Since then, Taiwan citizens’ skepticism about Beijing’s offer has grown even stronger. A 2019 survey conducted by the Election Study Center of the National Chengchi University in Taiwan shows that 90 percent of the respondents have little confidence in Chinese leaders’ assurances that, under the “one country, two systems” plan, life in Taiwan would remain unchanged, and the government and the military would be governed by the Taiwanese themselves. Such negative sentiments are not surprising as nearby Hong Kong has provided a vivid example of what life would be like if Taiwan were unified with China under Beijing’s plan.

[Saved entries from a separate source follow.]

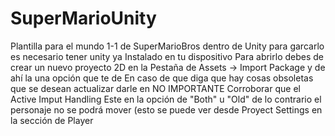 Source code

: # SuperMarioUnity
Plantilla para el mundo 1-1 de SuperMarioBros dentro de Unity
para garcarlo es necesario tener unity ya Instalado en tu dispositivo
Para abrirlo debes de crear un nuevo proyecto 2D
en la Pestaña de Assets -> Import Package y de ahí la una opción que te de
En caso de que diga que hay cosas obsoletas que se desean actualizar darle en NO
IMPORTANTE
Corroborar que el Active Imput Handling Este en la opción de "Both" u "Old" de lo contrario el personaje no se podrá mover (esto se puede ver desde Proyect Settings en la sección de Player  

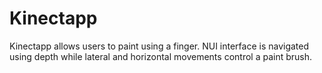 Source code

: # Kinectapp

Kinectapp allows users to paint using a finger. NUI interface is navigated using depth while lateral and horizontal movements control a paint brush.
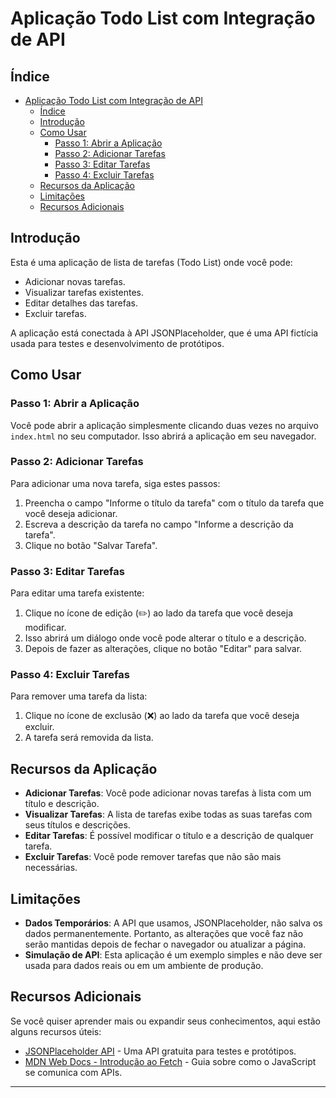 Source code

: 
# Aplicação Todo List com Integração de API
## Índice

- [Aplicação Todo List com Integração de API](#aplicação-todo-list-com-integração-de-api)
  - [Índice](#índice)
  - [Introdução](#introdução)
  - [Como Usar](#como-usar)
    - [Passo 1: Abrir a Aplicação](#passo-1-abrir-a-aplicação)
    - [Passo 2: Adicionar Tarefas](#passo-2-adicionar-tarefas)
    - [Passo 3: Editar Tarefas](#passo-3-editar-tarefas)
    - [Passo 4: Excluir Tarefas](#passo-4-excluir-tarefas)
  - [Recursos da Aplicação](#recursos-da-aplicação)
  - [Limitações](#limitações)
  - [Recursos Adicionais](#recursos-adicionais)

## Introdução

Esta é uma aplicação de lista de tarefas (Todo List) onde você pode:

- Adicionar novas tarefas.
- Visualizar tarefas existentes.
- Editar detalhes das tarefas.
- Excluir tarefas.

A aplicação está conectada à API JSONPlaceholder, que é uma API fictícia usada para testes e desenvolvimento de protótipos.

## Como Usar

### Passo 1: Abrir a Aplicação

Você pode abrir a aplicação simplesmente clicando duas vezes no arquivo `index.html` no seu computador. Isso abrirá a aplicação em seu navegador.

### Passo 2: Adicionar Tarefas

Para adicionar uma nova tarefa, siga estes passos:

1. Preencha o campo "Informe o título da tarefa" com o título da tarefa que você deseja adicionar.
2. Escreva a descrição da tarefa no campo "Informe a descrição da tarefa".
3. Clique no botão "Salvar Tarefa".

### Passo 3: Editar Tarefas

Para editar uma tarefa existente:

1. Clique no ícone de edição (✏️) ao lado da tarefa que você deseja modificar.
2. Isso abrirá um diálogo onde você pode alterar o título e a descrição.
3. Depois de fazer as alterações, clique no botão "Editar" para salvar.

### Passo 4: Excluir Tarefas

Para remover uma tarefa da lista:

1. Clique no ícone de exclusão (❌) ao lado da tarefa que você deseja excluir.
2. A tarefa será removida da lista.

## Recursos da Aplicação

- **Adicionar Tarefas**: Você pode adicionar novas tarefas à lista com um título e descrição.
- **Visualizar Tarefas**: A lista de tarefas exibe todas as suas tarefas com seus títulos e descrições.
- **Editar Tarefas**: É possível modificar o título e a descrição de qualquer tarefa.
- **Excluir Tarefas**: Você pode remover tarefas que não são mais necessárias.

## Limitações

- **Dados Temporários**: A API que usamos, JSONPlaceholder, não salva os dados permanentemente. Portanto, as alterações que você faz não serão mantidas depois de fechar o navegador ou atualizar a página.
- **Simulação de API**: Esta aplicação é um exemplo simples e não deve ser usada para dados reais ou em um ambiente de produção.

## Recursos Adicionais

Se você quiser aprender mais ou expandir seus conhecimentos, aqui estão alguns recursos úteis:

- [JSONPlaceholder API](https://jsonplaceholder.typicode.com/) - Uma API gratuita para testes e protótipos.
- [MDN Web Docs - Introdução ao Fetch](https://developer.mozilla.org/pt-BR/docs/Web/API/Fetch_API/Using_Fetch) - Guia sobre como o JavaScript se comunica com APIs.

---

Indeed, the survey shows that over 60 percent of the respondents consider life in the former colony to be getting worse while only 4 percent give a positive appraisal. Taiwan citizens’ views of life in Hong Kong are highly correlated with their confidence in Beijing’s pledges. For those who see the former colony’s promised freedoms as having been eroded since the handover, they show almost zero confidence in Chinese leaders’ promises. Clearly, the erosion of Hong Kong’s rights and freedom since 1997 has heightened Taiwan citizens’ fear of a political integration with the Chinese mainland and hardened their resistance to Beijing’s unification offer. For many Taiwan citizens, “today’s Hong Kong” could be “tomorrow’s Taiwan” if they do not resist.

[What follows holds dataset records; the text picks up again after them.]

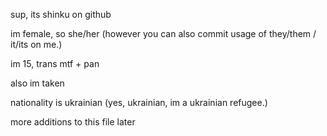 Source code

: sup, its shinku on github

im female, so she/her (however you can also commit usage of they/them / it/its on me.)

im 15, trans mtf + pan

also im taken

nationality is ukrainian (yes, ukrainian, im a ukrainian refugee.)

more additions to this file later
<!---
This file is basically my github bio.
--->
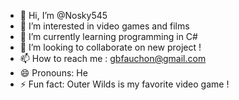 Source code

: - 👋 Hi, I’m @Nosky545
- 👀 I’m interested in video games and films
- 🌱 I’m currently learning programming in C#
- 💞️ I’m looking to collaborate on new project !
- 📫 How to reach me : gbfauchon@gmail.com
- 😄 Pronouns: He
- ⚡ Fun fact: Outer Wilds is my favorite video game !

<!---
Nosky545/Nosky545 is a ✨ special ✨ repository because its `README.md` (this file) appears on your GitHub profile.
You can click the Preview link to take a look at your changes.
--->
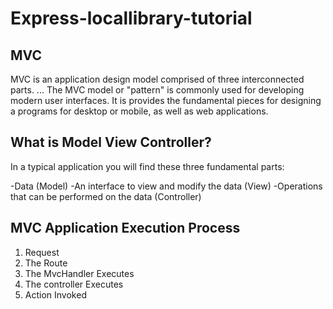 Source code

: # Express-locallibrary-tutorial


## MVC

MVC is an application design model comprised of three interconnected parts. ... The MVC model or "pattern" is commonly used for developing modern user interfaces. It is provides the fundamental pieces for designing a programs for desktop or mobile, as well as web applications.

## What is Model View Controller?
In a typical application you will find these three fundamental parts:

-Data (Model) 
-An interface to view and modify the data (View) 
-Operations that can be performed on the data (Controller)

## MVC Application Execution Process
1. Request
1. The Route
1. The MvcHandler Executes
1. The controller Executes
1. Action Invoked
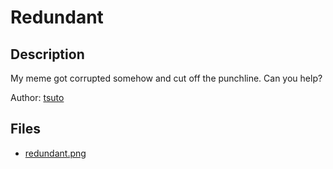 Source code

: # Redundant

## Description

My meme got corrupted somehow and cut off the punchline. Can you help?

Author: [tsuto](https://github.com/jselliott)

## Files

* [redundant.png](files/redundant.png)

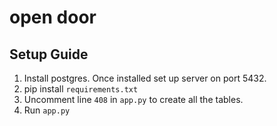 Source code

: # open door


## Setup Guide 

1. Install postgres. Once installed set up server on port 5432. 
2. pip install `requirements.txt` 
3. Uncomment line `408` in `app.py` to create all the tables. 
4. Run `app.py`
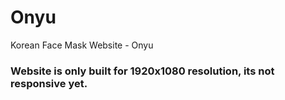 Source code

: # Onyu
Korean Face Mask Website - Onyu

### Website is only built for 1920x1080 resolution, its not responsive yet.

Early last year, Chinese President Xi Jinping, as all Chinese leaders have done since the 1980s, called on Taipei to enter into unification talks. He indicated that the “one country, two systems” plan was the only viable option for Taiwan, though he hinted that the island country would get a better deal than Hong Kong. While he pledged that Beijing’s effort of unification would be peaceful, Xi also stressed that “we make no promise to renounce the use of force and reserve the option of taking all necessary means.”

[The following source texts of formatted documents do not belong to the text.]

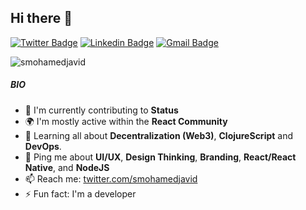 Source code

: ## Hi there 👋

[![Twitter Badge](https://img.shields.io/badge/-smohamedjavid-blue?style=flat-square&logo=Twitter&logoColor=white&link=https://www.twitter.com/smohamedjavid)](https://www.twitter.com/smohamedjavid) [![Linkedin Badge](https://img.shields.io/badge/-smohamedjavid-blue?style=flat-square&logo=Linkedin&logoColor=white&link=https://www.linkedin.com/in/smohamedjavid)](https://www.linkedin.com/in/smohamedjavid) [![Gmail Badge](https://img.shields.io/badge/-smohamedjavid@gmail.com-c14438?style=flat-square&logo=Gmail&logoColor=white&link=mailto:smohamedjavid@gmail.com)](mailto:smohamedjavid@gmail.com) 
<p align="left"> <img src="https://komarev.com/ghpvc/?username=smohamedjavid" alt="smohamedjavid" /> </p>

##### BIO

- 🏢 I'm currently contributing to **Status**
- 🌍 I'm mostly active within the **React Community**
- 🌱 Learning all about **Decentralization (Web3)**, **ClojureScript** and **DevOps**.
- 💬 Ping me about **UI/UX**, **Design Thinking**, **Branding**, **React/React Native**, and **NodeJS**
- 📫 Reach me: [twitter.com/smohamedjavid](https://twitter.com/smohamedjavid)
- ⚡️ Fun fact: I'm a developer

<!-- - ⚙️ I use daily: `.cljs`, `.ts`, `.json`, `.html`, `.scss`, `.psd` -->

<!-- 

Most used languages across my projects:

![TypeScript](https://img.shields.io/static/v1?style=flat-square&label=%E2%A0%80&color=555&labelColor=%232b7489&message=TypeScript%EF%B8%B191.3%25)
![JavaScript](https://img.shields.io/static/v1?style=flat-square&label=%E2%A0%80&color=555&labelColor=%23f1e05a&message=JavaScript%EF%B8%B103.5%25)
![React](https://img.shields.io/static/v1?style=flat-square&label=%E2%A0%80&color=555&labelColor=%232c3e50&message=React%EF%B8%B15.8%25)
![NodeJS](https://img.shields.io/static/v1?style=flat-square&label=%E2%A0%80&color=555&labelColor=%23000080&message=NodeJS%EF%B8%B15.1%25)
![HTML](https://img.shields.io/static/v1?style=flat-square&label=%E2%A0%80&color=555&labelColor=%23e34c26&message=HTML%EF%B8%B2.8%25)
![Other](https://img.shields.io/static/v1?style=flat-square&label=%E2%A0%80&color=555&labelColor=%23ededed&message=Other%EF%B8%B13.5%25) -->
<!--
**smohamedjavid/smohamedjavid** is a ✨ _special_ ✨ repository because its `README.md` (this file) appears on your GitHub profile.

Here are some ideas to get you started:

- 🔭 I’m currently working on ...
- 🌱 I’m currently learning ...
- 👯 I’m looking to collaborate on ...
- 🤔 I’m looking for help with ...
- 💬 Ask me about ...
- 📫 How to reach me: ...
- 😄 Pronouns: ...
- ⚡ Fun fact: ...
-->
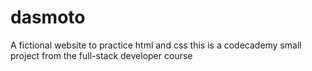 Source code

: # dasmoto
A fictional website to practice html and css
this is a codecademy small project from the full-stack developer course 
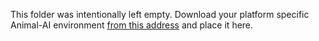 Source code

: This folder was intentionally left empty. Download your platform specific Animal-AI environment [from this address](https://drive.google.com/drive/folders/1CkqmZ_rxsvPa8aTS3qhllTvb9uDCjRvg?usp=sharing) and place it here.
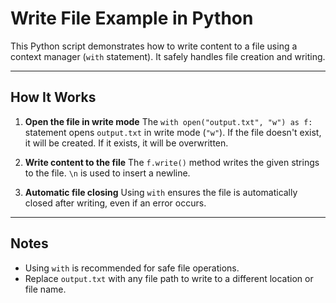 # Write File Example in Python

This Python script demonstrates how to write content to a file using a context manager (`with` statement). It safely handles file creation and writing.

---

## How It Works

1. **Open the file in write mode**
   The `with open("output.txt", "w") as f:` statement opens `output.txt` in write mode (`"w"`). If the file doesn't exist, it will be created. If it exists, it will be overwritten.

2. **Write content to the file**
   The `f.write()` method writes the given strings to the file. `\n` is used to insert a newline.

3. **Automatic file closing**
   Using `with` ensures the file is automatically closed after writing, even if an error occurs.

---

## Notes

* Using `with` is recommended for safe file operations.
* Replace `output.txt` with any file path to write to a different location or file name.
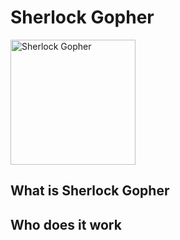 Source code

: # Sherlock Gopher

<img alt="Sherlock Gopher" src="https://github.com/ob-algdatii-20ss/leistungsnachweis-dievierausrufezeichen/blob/develop/Images/sherlockgopher.png" width="200" height="200">

## What is Sherlock Gopher



## Who does it work

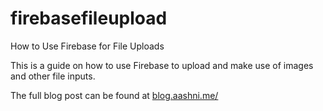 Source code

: # firebasefileupload
How to Use Firebase for File Uploads

This is a guide on how to use Firebase to upload and make use of images and other file inputs.

The full blog post can be found at [blog.aashni.me/](http://blog.aashni.me/2018/02/using-firebase-to-upload-files/) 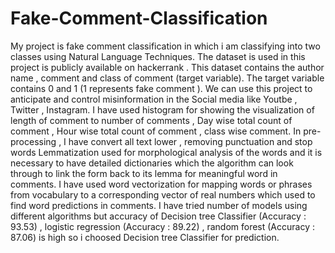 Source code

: # Fake-Comment-Classification
My project is fake comment classification in which i am classifying into two classes using Natural Language Techniques. The dataset is used in this project is publicly available on hackerrank . This dataset contains the author name , comment and class of comment (target variable). The target variable contains 0 and 1 (1 represents fake comment ). We can use this project to anticipate and control misinformation in the Social media like Youtbe , Twitter , Instagram. I have used histogram for showing the visualization of length of comment to number of comments , Day wise total count of comment , Hour wise total count of comment , class wise comment. In pre-processing , I have convert all text lower , removing punctuation and stop words  Lemmatization used for morphological analysis of the words and it is necessary to have detailed dictionaries which the algorithm can look through to link the form back to its lemma for meaningful word in comments. I have used word vectorization for mapping words or phrases from vocabulary to a corresponding vector of real numbers which used to find word predictions in comments. I have tried number of models using different algorithms but accuracy of Decision tree Classifier (Accuracy : 93.53) , logistic regression (Accuracy : 89.22) , random forest (Accuracy : 87.06) is high so i choosed Decision tree Classifier for prediction.
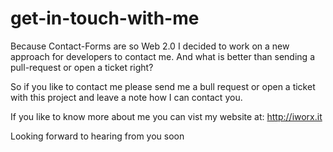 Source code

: get-in-touch-with-me
====================

Because Contact-Forms are so Web 2.0 I decided to work on a new approach for developers to contact me. And what is better
than sending a pull-request or open a ticket right?  
  
So if you like to contact me please send me a bull request or open a ticket with this project and leave a note how I can 
contact you.  
  
If you like to know more about me you can vist my website at: http://iworx.it  

Looking forward to hearing from you soon
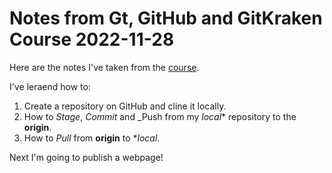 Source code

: # Notes from Gt, GitHub and GitKraken Course 2022-11-28

Here are the notes I've taken from the [course](https://srse-git-github-zero2hero.netlify.app).

I've leraend how to:
1. Create a repository on GitHub and cline it locally.
2. How to _Stage_, _Commit_ and _Push from my *local** repository to the **origin**.
3. How to _Pull_ from **origin** to **local*.

Next I'm going to publish a webpage!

Xi’s overture was immediately met with a rebuke from Taiwan President Tsai Ing-wen, who had just won a landslide victory to secure her second term. Countering Xi’s speech, Tsai responded that “Taiwan absolutely will not accept ‘one country, two systems’” framework. She further emphasized that “this opposition is also a ‘Taiwan consensus,’” meaning a position supported by the island citizens. Judging from the above polling results, which span almost two decades, Tsai did not overstate Taiwan citizens’ sentiment. Now that China has unveiled new security legislation that is perceived as curtailing the rights and freedom of the people in Hong Kong, it will only harden Taiwan citizens’ determination to resist Beijing’s unification plan.
T.Y. Wang is University Professor and Chair of the Department of Politics and Government, Illinois State University, Normal, Illinois, USA. He is the co-editor of the Taiwan Voter. (Ann Arbor: University of Michigan Press, 2017) (with Christopher Achen).